TASK GOAL:
Your task is to extract every entry that follows word for word while excluding the pictures.

BEGIN RECORDS

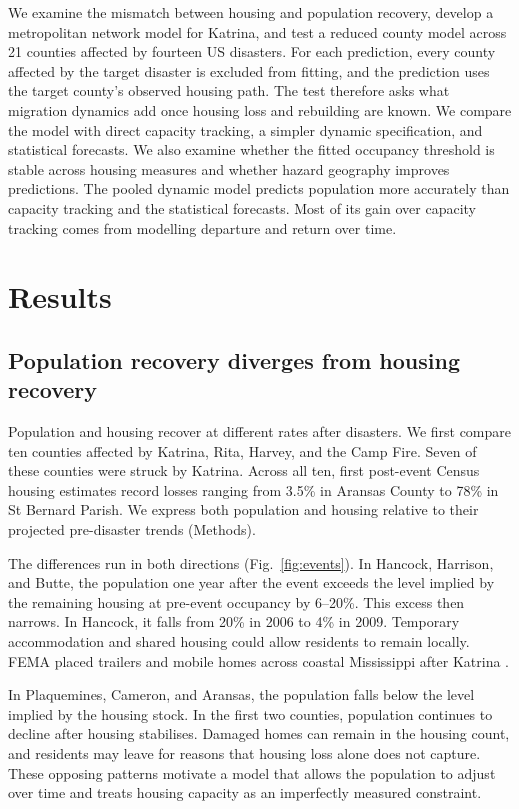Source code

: \documentclass[11pt]{article}
\begin{document}
We examine the mismatch between housing and population recovery, develop a metropolitan network model for Katrina, and test a reduced county model across 21 counties affected by fourteen US disasters. For each prediction, every county affected by the target disaster is excluded from fitting, and the prediction uses the target county's observed housing path. The test therefore asks what migration dynamics add once housing loss and rebuilding are known. We compare the model with direct capacity tracking, a simpler dynamic specification, and statistical forecasts. We also examine whether the fitted occupancy threshold is stable across housing measures and whether hazard geography improves predictions. The pooled dynamic model predicts population more accurately than capacity tracking and the statistical forecasts. Most of its gain over capacity tracking comes from modelling departure and return over time.


\section*{Results}

\subsection*{Population recovery diverges from housing recovery}\label{sec:panel}

Population and housing recover at different rates after disasters. We first compare ten counties affected by Katrina, Rita, Harvey, and the Camp Fire. Seven of these counties were struck by Katrina. Across all ten, first post-event Census housing estimates record losses ranging from 3.5\% in Aransas County to 78\% in St Bernard Parish. We express both population and housing relative to their projected pre-disaster trends (Methods).

The differences run in both directions (Fig.~\ref{fig:events}). In Hancock, Harrison, and Butte, the population one year after the event exceeds the level implied by the remaining housing at pre-event occupancy by 6--20\%. This excess then narrows. In Hancock, it falls from 20\% in 2006 to 4\% in 2009. Temporary accommodation and shared housing could allow residents to remain locally. FEMA placed trailers and mobile homes across coastal Mississippi after Katrina \citep{GAO2007,EvansCowley2011}.

In Plaquemines, Cameron, and Aransas, the population falls below the level implied by the housing stock. In the first two counties, population continues to decline after housing stabilises. Damaged homes can remain in the housing count, and residents may leave for reasons that housing loss alone does not capture. These opposing patterns motivate a model that allows the population to adjust over time and treats housing capacity as an imperfectly measured constraint.
\end{document}
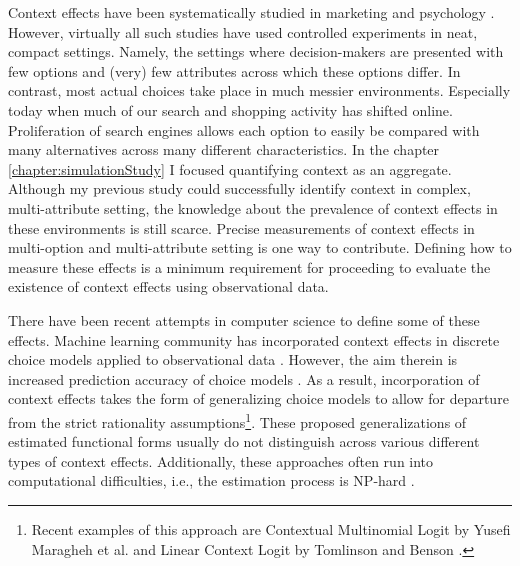 \documentclass[a4paper,12pt]{article}
\newcommand{\citeyearonly}[1]{\citeyearpar{#1}}
\begin{document}
Context effects have been systematically studied in marketing and psychology \citep{kivetz04, roodrkerkEtAl11, frederickEtAl14, dotsonEtAl18}. However, virtually all such studies have used controlled experiments in neat, compact settings. Namely, the settings where decision-makers are presented with few options and (very) few attributes across which these options differ. In contrast, most actual choices take place in much messier environments. Especially today when much of our search and shopping activity has shifted online. Proliferation of search engines allows each option to easily be compared with many alternatives across many different characteristics. In the chapter \ref{chapter:simulationStudy} I focused quantifying context as an aggregate. Although my previous study could successfully identify context in complex, multi-attribute setting,  the knowledge about the prevalence of context effects in these environments is still scarce. Precise measurements of context effects in multi-option and multi-attribute setting is one way to contribute. Defining how to measure these effects is a minimum requirement for proceeding to evaluate the existence of context effects using observational data.

There have been recent attempts in computer science to define some of these effects. Machine learning community has incorporated context effects in discrete choice models applied to observational data \citep{pfannschmidt2019learning, bowerBalzano20}. However, the aim therein is increased prediction accuracy of choice models \citep{tomlinsonBenson21}. As a result, incorporation of context effects takes the form of generalizing choice models to allow for departure from the strict rationality assumptions\footnote{Recent examples of this approach are  Contextual Multinomial Logit by Yusefi Maragheh et al. \citeyearonly{yousefi2020choice} and Linear Context Logit by Tomlinson and Benson \citeyearonly{tomlinsonBenson21}.}. These proposed generalizations of estimated functional forms usually do not distinguish across various different types of context effects. Additionally, these approaches often run into computational difficulties, i.e., the estimation process is NP-hard \citep{yousefi2020choice}.
\end{document}
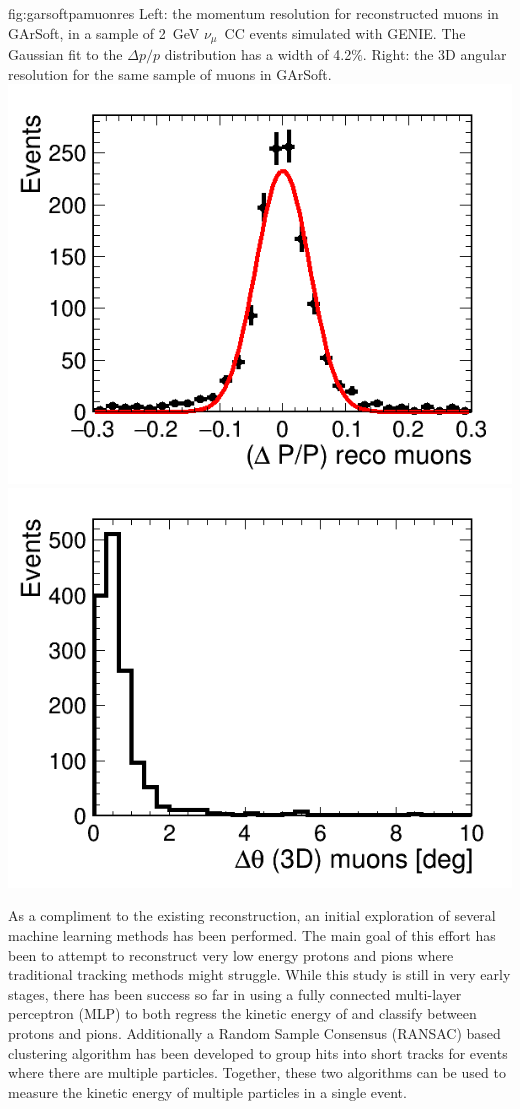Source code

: \begin{dunefigure}{fig:garsoftpamuonres}
{Left: the momentum resolution for reconstructed muons in GArSoft, in a sample of 2~GeV $\nu_\mu$~CC events simulated with GENIE.  The Gaussian fit to the $\Delta p/p$ distribution has a width of 4.2\%. Right:  the 3D angular resolution for the same sample of muons in GArSoft.}
\includegraphics[width=0.49\columnwidth]{graphics/dpmuon.png}\includegraphics[width=0.49\columnwidth]{graphics/anglediffmuon.png} 
\end{dunefigure}

\label{sec:TPC_ML}                                                     

As a compliment to the existing reconstruction, an initial exploration of several machine learning methods has been performed.
The main goal of this effort has been to attempt to reconstruct very low energy protons and pions where traditional           
tracking methods might struggle.   
While this study is still in very early stages, there has been success so far in using a fully connected multi-layer perceptron (MLP) to both regress
the kinetic energy of and classify between protons and pions.  Additionally a Random Sample Consensus (RANSAC) based          
clustering algorithm has been developed to group hits into short tracks for events where there are multiple particles.        
Together, these two algorithms can be used to measure the kinetic energy of multiple particles in a single event.             

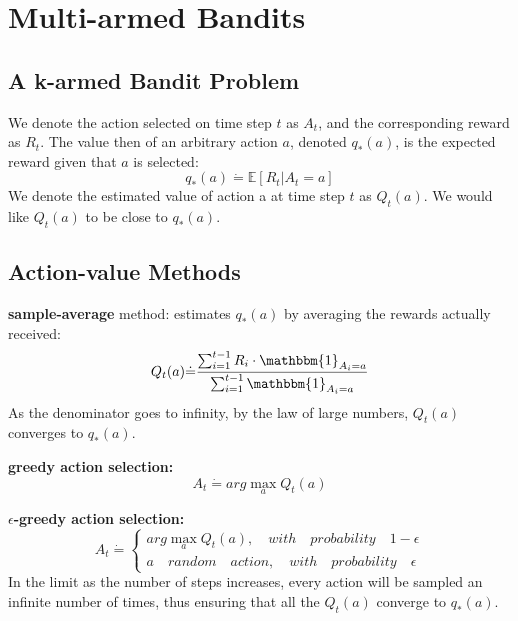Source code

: \chapter{Multi-armed Bandits}
\label{chap:ch_2_Multi-armed_Bandits}

\section{A k-armed Bandit Problem}
We denote the action selected on time step $t$ as $A_t$, and the corresponding reward as $R_t$. The value then of an arbitrary action $a$, denoted $q_*(a)$, is the expected reward given that $a$ is selected:
\begin{equation}
        q_*(a) \dot{=} \mathbb{E}[R_t|A_t=a]
\end{equation}
We denote the estimated value of action a at time step $t$ as $Q_t(a)$. We would like $Q_t(a)$ to be close to $q_*(a)$.
\section{Action-value Methods}
\textbf{sample-average} method: estimates $q_*(a)$ by averaging the rewards actually received:
\begin{equation}
    Q_t(a) \dot{=} \frac{\sum_{i=1}^{t-1}R_i \cdot \mathbbm{1}_{A_i=a}}{\sum_{i=1}^{t-1}\mathbbm{1}_{A_i=a}}
\end{equation}
As the denominator goes to infinity, by the law of large numbers, $Q_t(a)$ converges to $q_*(a)$.

\textbf{greedy action selection:} 
\begin{equation}
    A_t \dot{=} arg\max_{a}Q_t(a)
\end{equation}

\textbf{$\epsilon$-greedy action selection:}
\begin{equation}
    A_t \dot{=} \begin{cases}
        arg \max_a{Q_t(a)}, \quad with \quad probability \quad 1-\epsilon \\
        a \quad random \quad action, \quad with \quad probability \quad \epsilon 

\end{cases}
\end{equation}
In the limit as the number of steps increases, every action will be sampled an infinite number of times, thus ensuring that all the $Q_t(a)$ converge to $q_*(a)$.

END RECORDS

ANSWER TO THE PROBLEM:
Source code

: \documentclass[11pt]{article}
\begin{document}
We examine the mismatch between housing and population recovery, develop a metropolitan network model for Katrina, and test a reduced county model across 21 counties affected by fourteen US disasters. For each prediction, every county affected by the target disaster is excluded from fitting, and the prediction uses the target county's observed housing path. The test therefore asks what migration dynamics add once housing loss and rebuilding are known. We compare the model with direct capacity tracking, a simpler dynamic specification, and statistical forecasts. We also examine whether the fitted occupancy threshold is stable across housing measures and whether hazard geography improves predictions. The pooled dynamic model predicts population more accurately than capacity tracking and the statistical forecasts. Most of its gain over capacity tracking comes from modelling departure and return over time.


\section*{Results}

\subsection*{Population recovery diverges from housing recovery}\label{sec:panel}

Population and housing recover at different rates after disasters. We first compare ten counties affected by Katrina, Rita, Harvey, and the Camp Fire. Seven of these counties were struck by Katrina. Across all ten, first post-event Census housing estimates record losses ranging from 3.5\% in Aransas County to 78\% in St Bernard Parish. We express both population and housing relative to their projected pre-disaster trends (Methods).

The differences run in both directions (Fig.~\ref{fig:events}). In Hancock, Harrison, and Butte, the population one year after the event exceeds the level implied by the remaining housing at pre-event occupancy by 6--20\%. This excess then narrows. In Hancock, it falls from 20\% in 2006 to 4\% in 2009. Temporary accommodation and shared housing could allow residents to remain locally. FEMA placed trailers and mobile homes across coastal Mississippi after Katrina \citep{GAO2007,EvansCowley2011}.

In Plaquemines, Cameron, and Aransas, the population falls below the level implied by the housing stock. In the first two counties, population continues to decline after housing stabilises. Damaged homes can remain in the housing count, and residents may leave for reasons that housing loss alone does not capture. These opposing patterns motivate a model that allows the population to adjust over time and treats housing capacity as an imperfectly measured constraint.
\end{document}
 \documentclass[a4paper,12pt]{article}
\newcommand{\citeyearonly}[1]{\citeyearpar{#1}}
\begin{document}
Context effects have been systematically studied in marketing and psychology \citep{kivetz04, roodrkerkEtAl11, frederickEtAl14, dotsonEtAl18}. However, virtually all such studies have used controlled experiments in neat, compact settings. Namely, the settings where decision-makers are presented with few options and (very) few attributes across which these options differ. In contrast, most actual choices take place in much messier environments. Especially today when much of our search and shopping activity has shifted online. Proliferation of search engines allows each option to easily be compared with many alternatives across many different characteristics. In the chapter \ref{chapter:simulationStudy} I focused quantifying context as an aggregate. Although my previous study could successfully identify context in complex, multi-attribute setting,  the knowledge about the prevalence of context effects in these environments is still scarce. Precise measurements of context effects in multi-option and multi-attribute setting is one way to contribute. Defining how to measure these effects is a minimum requirement for proceeding to evaluate the existence of context effects using observational data.

There have been recent attempts in computer science to define some of these effects. Machine learning community has incorporated context effects in discrete choice models applied to observational data \citep{pfannschmidt2019learning, bowerBalzano20}. However, the aim therein is increased prediction accuracy of choice models \citep{tomlinsonBenson21}. As a result, incorporation of context effects takes the form of generalizing choice models to allow for departure from the strict rationality assumptions\footnote{Recent examples of this approach are  Contextual Multinomial Logit by Yusefi Maragheh et al. \citeyearonly{yousefi2020choice} and Linear Context Logit by Tomlinson and Benson \citeyearonly{tomlinsonBenson21}.}. These proposed generalizations of estimated functional forms usually do not distinguish across various different types of context effects. Additionally, these approaches often run into computational difficulties, i.e., the estimation process is NP-hard \citep{yousefi2020choice}.
\end{document}
Source code

: \begin{dunefigure}{fig:garsoftpamuonres}
{Left: the momentum resolution for reconstructed muons in GArSoft, in a sample of 2~GeV $\nu_\mu$~CC events simulated with GENIE.  The Gaussian fit to the $\Delta p/p$ distribution has a width of 4.2\%. Right:  the 3D angular resolution for the same sample of muons in GArSoft.}
\includegraphics[width=0.49\columnwidth]{graphics/dpmuon.png}\includegraphics[width=0.49\columnwidth]{graphics/anglediffmuon.png} 
\end{dunefigure}

\label{sec:TPC_ML}                                                     

As a compliment to the existing reconstruction, an initial exploration of several machine learning methods has been performed.
The main goal of this effort has been to attempt to reconstruct very low energy protons and pions where traditional           
tracking methods might struggle.   
While this study is still in very early stages, there has been success so far in using a fully connected multi-layer perceptron (MLP) to both regress
the kinetic energy of and classify between protons and pions.  Additionally a Random Sample Consensus (RANSAC) based          
clustering algorithm has been developed to group hits into short tracks for events where there are multiple particles.        
Together, these two algorithms can be used to measure the kinetic energy of multiple particles in a single event.             

Source code

: \chapter{Multi-armed Bandits}
\label{chap:ch_2_Multi-armed_Bandits}

\section{A k-armed Bandit Problem}
We denote the action selected on time step $t$ as $A_t$, and the corresponding reward as $R_t$. The value then of an arbitrary action $a$, denoted $q_*(a)$, is the expected reward given that $a$ is selected:
\begin{equation}
        q_*(a) \dot{=} \mathbb{E}[R_t|A_t=a]
\end{equation}
We denote the estimated value of action a at time step $t$ as $Q_t(a)$. We would like $Q_t(a)$ to be close to $q_*(a)$.
\section{Action-value Methods}
\textbf{sample-average} method: estimates $q_*(a)$ by averaging the rewards actually received:
\begin{equation}
    Q_t(a) \dot{=} \frac{\sum_{i=1}^{t-1}R_i \cdot \mathbbm{1}_{A_i=a}}{\sum_{i=1}^{t-1}\mathbbm{1}_{A_i=a}}
\end{equation}
As the denominator goes to infinity, by the law of large numbers, $Q_t(a)$ converges to $q_*(a)$.

\textbf{greedy action selection:} 
\begin{equation}
    A_t \dot{=} arg\max_{a}Q_t(a)
\end{equation}

\textbf{$\epsilon$-greedy action selection:}
\begin{equation}
    A_t \dot{=} \begin{cases}
        arg \max_a{Q_t(a)}, \quad with \quad probability \quad 1-\epsilon \\
        a \quad random \quad action, \quad with \quad probability \quad \epsilon 

\end{cases}
\end{equation}
In the limit as the number of steps increases, every action will be sampled an infinite number of times, thus ensuring that all the $Q_t(a)$ converge to $q_*(a)$.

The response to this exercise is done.